◆ The task ◆
Every entry below should be transcribed exactly; pictures stay out of the copy.

◆ Records ◆
* * *

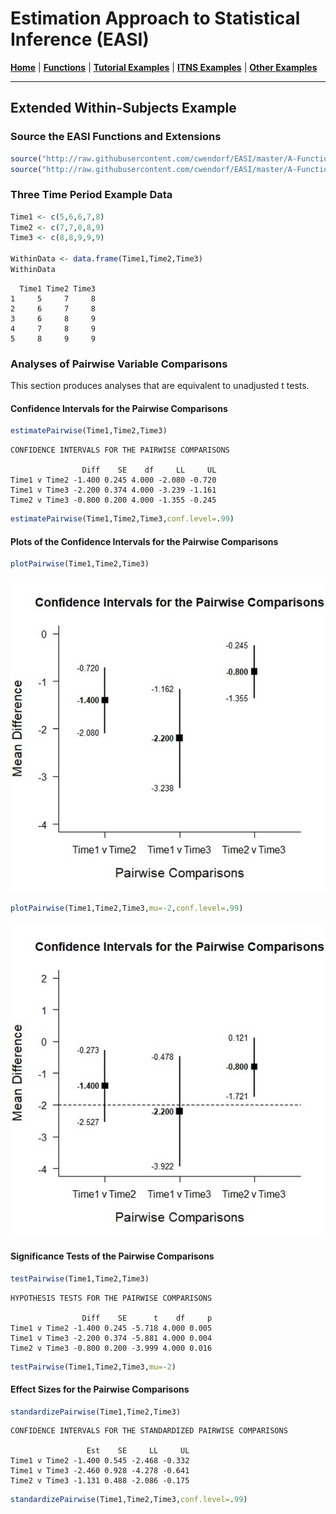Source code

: # Estimation Approach to Statistical Inference (EASI)

[**Home**](https://github.com/cwendorf/EASI/) | 
[**Functions**](https://github.com/cwendorf/EASI/tree/master/A-Functions) | 
[**Tutorial Examples**](https://github.com/cwendorf/EASI/tree/master/B-TutorialExamples) | 
[**ITNS Examples**](https://github.com/cwendorf/EASI/tree/master/C-ITNSExamples) | 
[**Other Examples**](https://github.com/cwendorf/EASI/tree/master/D-OtherExamples)

---

## Extended Within-Subjects Example

### Source the EASI Functions and Extensions

```r
source("http://raw.githubusercontent.com/cwendorf/EASI/master/A-Functions/ALL-EASI-FUNCTIONS.R")
source("http://raw.githubusercontent.com/cwendorf/EASI/master/A-Functions/ALL-EASI-EXTENSIONS.R")
```

### Three Time Period Example Data

```r
Time1 <- c(5,6,6,7,8)
Time2 <- c(7,7,8,8,9)
Time3 <- c(8,8,9,9,9)

WithinData <- data.frame(Time1,Time2,Time3)
WithinData
```
```
  Time1 Time2 Time3
1     5     7     8
2     6     7     8
3     6     8     9
4     7     8     9
5     8     9     9
```

### Analyses of Pairwise Variable Comparisons

This section produces analyses that are equivalent to unadjusted t tests.

#### Confidence Intervals for the Pairwise Comparisons

```r
estimatePairwise(Time1,Time2,Time3)
```
```
CONFIDENCE INTERVALS FOR THE PAIRWISE COMPARISONS

                Diff    SE    df     LL     UL
Time1 v Time2 -1.400 0.245 4.000 -2.080 -0.720
Time1 v Time3 -2.200 0.374 4.000 -3.239 -1.161
Time2 v Time3 -0.800 0.200 4.000 -1.355 -0.245
```
```r
estimatePairwise(Time1,Time2,Time3,conf.level=.99)
```

#### Plots of the Confidence Intervals for the Pairwise Comparisons

```r
plotPairwise(Time1,Time2,Time3)
```
<kbd><img src="ExtendedWithinSubjectsFigure1.jpg"></kbd>
```r
plotPairwise(Time1,Time2,Time3,mu=-2,conf.level=.99)
```
<kbd><img src="ExtendedWithinSubjectsFigure2.jpg"></kbd>

#### Significance Tests of the Pairwise Comparisons

```r
testPairwise(Time1,Time2,Time3)
```
```
HYPOTHESIS TESTS FOR THE PAIRWISE COMPARISONS

                Diff    SE      t    df     p
Time1 v Time2 -1.400 0.245 -5.718 4.000 0.005
Time1 v Time3 -2.200 0.374 -5.881 4.000 0.004
Time2 v Time3 -0.800 0.200 -3.999 4.000 0.016
```
```r
testPairwise(Time1,Time2,Time3,mu=-2)
```

#### Effect Sizes for the Pairwise Comparisons

```r
standardizePairwise(Time1,Time2,Time3)
```
```
CONFIDENCE INTERVALS FOR THE STANDARDIZED PAIRWISE COMPARISONS

                 Est    SE     LL     UL
Time1 v Time2 -1.400 0.545 -2.468 -0.332
Time1 v Time3 -2.460 0.928 -4.278 -0.641
Time2 v Time3 -1.131 0.488 -2.086 -0.175
```
```r
standardizePairwise(Time1,Time2,Time3,conf.level=.99)
```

* * *

◆ Answer box ◆
Source code

: # Estimation Approach to Statistical Inference (EASI)

[**Home**](https://github.com/cwendorf/EASI/) | 
[**Functions**](https://github.com/cwendorf/EASI/tree/master/A-Functions) | 
[**Tutorial Examples**](https://github.com/cwendorf/EASI/tree/master/B-TutorialExamples) | 
[**ITNS Examples**](https://github.com/cwendorf/EASI/tree/master/C-ITNSExamples) | 
[**Other Examples**](https://github.com/cwendorf/EASI/tree/master/D-OtherExamples)

---

## Extended Within-Subjects Example

### Source the EASI Functions and Extensions

```r
source("http://raw.githubusercontent.com/cwendorf/EASI/master/A-Functions/ALL-EASI-FUNCTIONS.R")
source("http://raw.githubusercontent.com/cwendorf/EASI/master/A-Functions/ALL-EASI-EXTENSIONS.R")
```

### Three Time Period Example Data

```r
Time1 <- c(5,6,6,7,8)
Time2 <- c(7,7,8,8,9)
Time3 <- c(8,8,9,9,9)

WithinData <- data.frame(Time1,Time2,Time3)
WithinData
```
```
  Time1 Time2 Time3
1     5     7     8
2     6     7     8
3     6     8     9
4     7     8     9
5     8     9     9
```

### Analyses of Pairwise Variable Comparisons

This section produces analyses that are equivalent to unadjusted t tests.

#### Confidence Intervals for the Pairwise Comparisons

```r
estimatePairwise(Time1,Time2,Time3)
```
```
CONFIDENCE INTERVALS FOR THE PAIRWISE COMPARISONS

                Diff    SE    df     LL     UL
Time1 v Time2 -1.400 0.245 4.000 -2.080 -0.720
Time1 v Time3 -2.200 0.374 4.000 -3.239 -1.161
Time2 v Time3 -0.800 0.200 4.000 -1.355 -0.245
```
```r
estimatePairwise(Time1,Time2,Time3,conf.level=.99)
```

#### Plots of the Confidence Intervals for the Pairwise Comparisons

```r
plotPairwise(Time1,Time2,Time3)
```
<kbd><img src="ExtendedWithinSubjectsFigure1.jpg"></kbd>
```r
plotPairwise(Time1,Time2,Time3,mu=-2,conf.level=.99)
```
<kbd><img src="ExtendedWithinSubjectsFigure2.jpg"></kbd>

#### Significance Tests of the Pairwise Comparisons

```r
testPairwise(Time1,Time2,Time3)
```
```
HYPOTHESIS TESTS FOR THE PAIRWISE COMPARISONS

                Diff    SE      t    df     p
Time1 v Time2 -1.400 0.245 -5.718 4.000 0.005
Time1 v Time3 -2.200 0.374 -5.881 4.000 0.004
Time2 v Time3 -0.800 0.200 -3.999 4.000 0.016
```
```r
testPairwise(Time1,Time2,Time3,mu=-2)
```

#### Effect Sizes for the Pairwise Comparisons

```r
standardizePairwise(Time1,Time2,Time3)
```
```
CONFIDENCE INTERVALS FOR THE STANDARDIZED PAIRWISE COMPARISONS

                 Est    SE     LL     UL
Time1 v Time2 -1.400 0.545 -2.468 -0.332
Time1 v Time3 -2.460 0.928 -4.278 -0.641
Time2 v Time3 -1.131 0.488 -2.086 -0.175
```
```r
standardizePairwise(Time1,Time2,Time3,conf.level=.99)
```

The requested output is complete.